I removed the oven door and floor, removed the two screws holding the old part in place, unplugged it from the wiring harness and plugged in the new part and replaced the screws. Fixed in 5 minutes.
I was worried over the fact that my oven was filling up with propane but taking a long time to light. One day it didn't light for over ten minutes. I shut it off and put the still frozen pizza back in the freezer. That's it, I thought. I'm not going to use the oven again until it's fixed.
I looked online and ordered the part. It came within two days time,even though it was a weekend during the holiday season. My husband spent about 15 minutes with his head in the oven and then said it was fixed.
I baked several batches of Christmas cookies and three coffee cakes the next day.
I was afraid I would have to remove the built in oven from the wall to do the repair but it was simple. I pulled on the wire a bit and the connector popped out of the hole in the back. After that it was as simple as removing 2 screws, replacing the unit, plugging it in and pushing the new connection out the hole in the back. They included a piece of insulation with the kit that I then forced into the hole to protect the new plug from the heat of the oven.
Much easier than I thought it was going to be. In about 10 minutes I had the oven working again.
First I removed the two screws that hold the element in place. I then pulled the element out about 3 inches and disconnected the two wires. I attached the new element with the two new screws and connected the two wires and then I turned the oven on and had heat immediately. It's real simple to do..this makes the third time that I have installed this particular part but my Magic Chef wall oven will soon be 20 yrs old. Thank you for making do-it-yourself so easy!!!
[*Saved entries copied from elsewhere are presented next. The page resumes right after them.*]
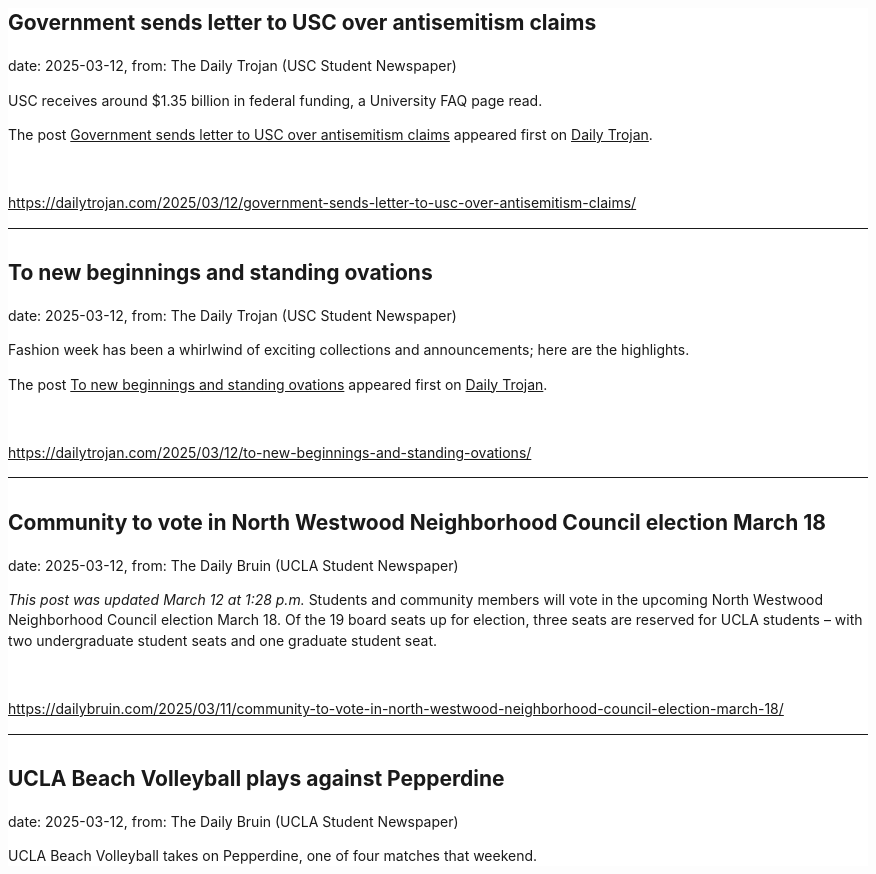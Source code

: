 ## Government sends letter to USC over antisemitism claims

date: 2025-03-12, from: The Daily Trojan (USC Student Newspaper)

<p>USC receives around $1.35 billion in federal funding, a University FAQ page read.</p>
<p>The post <a href="https://dailytrojan.com/2025/03/12/government-sends-letter-to-usc-over-antisemitism-claims/">Government sends letter to USC over antisemitism claims</a> appeared first on <a href="https://dailytrojan.com">Daily Trojan</a>.</p>
 

<br> 

<https://dailytrojan.com/2025/03/12/government-sends-letter-to-usc-over-antisemitism-claims/>

---

## To new beginnings and standing ovations

date: 2025-03-12, from: The Daily Trojan (USC Student Newspaper)

<p>Fashion week has been a whirlwind of exciting collections and announcements; here are the highlights.</p>
<p>The post <a href="https://dailytrojan.com/2025/03/12/to-new-beginnings-and-standing-ovations/">To new beginnings and standing ovations</a> appeared first on <a href="https://dailytrojan.com">Daily Trojan</a>.</p>
 

<br> 

<https://dailytrojan.com/2025/03/12/to-new-beginnings-and-standing-ovations/>

---

## Community to vote in North Westwood Neighborhood Council election March 18

date: 2025-03-12, from: The Daily Bruin (UCLA Student Newspaper)

<em>This post was updated March 12 at 1:28 p.m.</em>
Students and community members will vote in the upcoming North Westwood Neighborhood Council election March 18.
Of the 19 board seats up for election, three seats are reserved for UCLA students – with two undergraduate student seats and one graduate student seat. 

<br> 

<https://dailybruin.com/2025/03/11/community-to-vote-in-north-westwood-neighborhood-council-election-march-18/>

---

## UCLA Beach Volleyball plays against Pepperdine

date: 2025-03-12, from: The Daily Bruin (UCLA Student Newspaper)

UCLA Beach Volleyball takes on Pepperdine, one of four matches that weekend. 
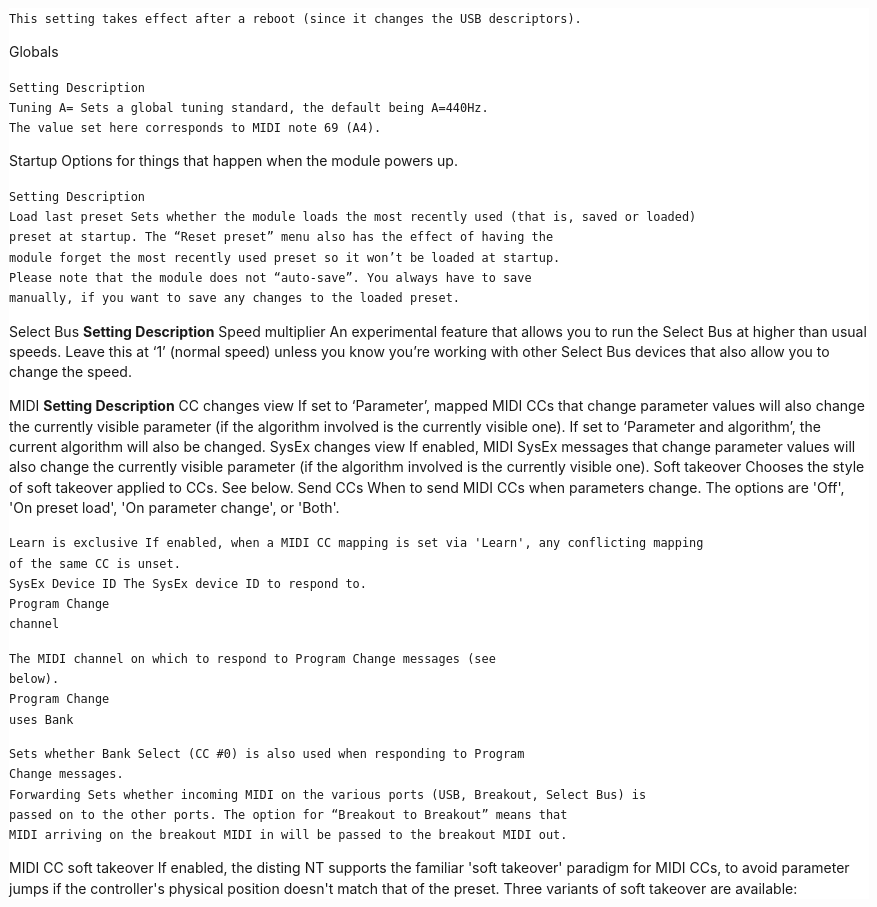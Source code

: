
 ```
This setting takes effect after a reboot (since it changes the USB descriptors).
```
Globals

```
Setting Description
Tuning A= Sets a global tuning standard, the default being A=440Hz.
The value set here corresponds to MIDI note 69 (A4).
```
Startup
Options for things that happen when the module powers up.

```
Setting Description
Load last preset Sets whether the module loads the most recently used (that is, saved or loaded)
preset at startup. The “Reset preset” menu also has the effect of having the
module forget the most recently used preset so it won’t be loaded at startup.
Please note that the module does not “auto-save”. You always have to save
manually, if you want to save any changes to the loaded preset.
```
Select Bus
**Setting Description**
Speed multiplier An experimental feature that allows you to run the Select Bus at higher than
usual speeds. Leave this at ‘1’ (normal speed) unless you know you’re working
with other Select Bus devices that also allow you to change the speed.

MIDI
**Setting Description**
CC changes view If set to ‘Parameter’, mapped MIDI CCs that change parameter values will also
change the currently visible parameter (if the algorithm involved is the currently
visible one). If set to ‘Parameter and algorithm’, the current algorithm will also
be changed.
SysEx changes
view
If enabled, MIDI SysEx messages that change parameter values will also change
the currently visible parameter (if the algorithm involved is the currently visible
one).
Soft takeover Chooses the style of soft takeover applied to CCs. See below.
Send CCs When to send MIDI CCs when parameters change. The options are
'Off', 'On preset load', 'On parameter change', or 'Both'.


```
Learn is exclusive If enabled, when a MIDI CC mapping is set via 'Learn', any conflicting mapping
of the same CC is unset.
SysEx Device ID The SysEx device ID to respond to.
Program Change
channel
```
```
The MIDI channel on which to respond to Program Change messages (see
below).
Program Change
uses Bank
```
```
Sets whether Bank Select (CC #0) is also used when responding to Program
Change messages.
Forwarding Sets whether incoming MIDI on the various ports (USB, Breakout, Select Bus) is
passed on to the other ports. The option for “Breakout to Breakout” means that
MIDI arriving on the breakout MIDI in will be passed to the breakout MIDI out.
```
MIDI CC soft takeover
If enabled, the disting NT supports the familiar 'soft takeover' paradigm for MIDI CCs, to avoid
parameter jumps if the controller's physical position doesn't match that of the preset.
Three variants of soft takeover are available:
Removed the two screws that support the hot surface igniter. Removed the rear cover to disconnect the igniters wire harness and removed old igniter. Installed replacement igniter by fastening with the old screws and sending the plug harness through the ovens rear opening. Connected igniter into the harness and installed the rear cover.
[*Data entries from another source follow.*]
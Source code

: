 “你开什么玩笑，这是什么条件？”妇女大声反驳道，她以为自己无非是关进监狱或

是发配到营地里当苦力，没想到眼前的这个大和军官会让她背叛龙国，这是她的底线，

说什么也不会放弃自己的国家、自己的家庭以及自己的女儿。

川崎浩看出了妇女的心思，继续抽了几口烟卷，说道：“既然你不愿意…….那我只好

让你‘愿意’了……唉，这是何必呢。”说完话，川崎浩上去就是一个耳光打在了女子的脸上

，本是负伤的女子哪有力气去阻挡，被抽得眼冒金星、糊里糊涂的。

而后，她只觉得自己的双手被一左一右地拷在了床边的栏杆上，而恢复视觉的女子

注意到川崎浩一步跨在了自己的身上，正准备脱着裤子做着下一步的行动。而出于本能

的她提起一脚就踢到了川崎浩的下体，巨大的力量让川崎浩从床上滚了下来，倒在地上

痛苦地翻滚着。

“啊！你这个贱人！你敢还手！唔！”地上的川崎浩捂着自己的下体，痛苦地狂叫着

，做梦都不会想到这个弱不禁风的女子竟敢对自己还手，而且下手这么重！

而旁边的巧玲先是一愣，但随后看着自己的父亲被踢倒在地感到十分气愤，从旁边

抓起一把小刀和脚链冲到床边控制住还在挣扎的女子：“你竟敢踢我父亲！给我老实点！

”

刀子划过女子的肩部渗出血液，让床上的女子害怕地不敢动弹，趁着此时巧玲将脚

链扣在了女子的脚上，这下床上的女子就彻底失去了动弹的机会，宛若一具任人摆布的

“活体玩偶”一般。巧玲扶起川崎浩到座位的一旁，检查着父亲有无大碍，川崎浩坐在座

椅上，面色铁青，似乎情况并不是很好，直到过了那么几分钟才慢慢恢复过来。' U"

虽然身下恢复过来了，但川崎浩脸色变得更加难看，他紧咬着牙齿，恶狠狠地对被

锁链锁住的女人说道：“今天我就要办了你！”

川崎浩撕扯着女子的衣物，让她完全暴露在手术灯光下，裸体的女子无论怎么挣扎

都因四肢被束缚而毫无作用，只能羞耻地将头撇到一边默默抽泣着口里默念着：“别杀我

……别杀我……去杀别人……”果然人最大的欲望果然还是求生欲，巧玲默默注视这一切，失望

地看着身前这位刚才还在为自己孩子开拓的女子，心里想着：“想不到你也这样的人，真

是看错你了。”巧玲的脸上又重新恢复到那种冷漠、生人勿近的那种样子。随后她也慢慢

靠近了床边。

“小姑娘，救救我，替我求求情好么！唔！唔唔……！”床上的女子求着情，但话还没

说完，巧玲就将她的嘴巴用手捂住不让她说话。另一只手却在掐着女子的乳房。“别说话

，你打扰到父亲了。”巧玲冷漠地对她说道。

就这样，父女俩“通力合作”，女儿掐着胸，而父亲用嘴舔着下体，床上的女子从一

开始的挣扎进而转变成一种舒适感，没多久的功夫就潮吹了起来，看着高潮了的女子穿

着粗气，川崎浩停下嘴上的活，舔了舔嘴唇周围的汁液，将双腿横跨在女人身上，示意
The Just Answer website answer felt certain that the igniter was the problem, and hence I ordered a new igniter. I removed the oven bottom plate and the cover over the valve connection to get an overview of the job. Was really not necessary. Actual repair was only to remove the two screws holding the igniter, pull the cord to get to the connector, and switch igniters. Then put everything back together again. Job done. Oven works great.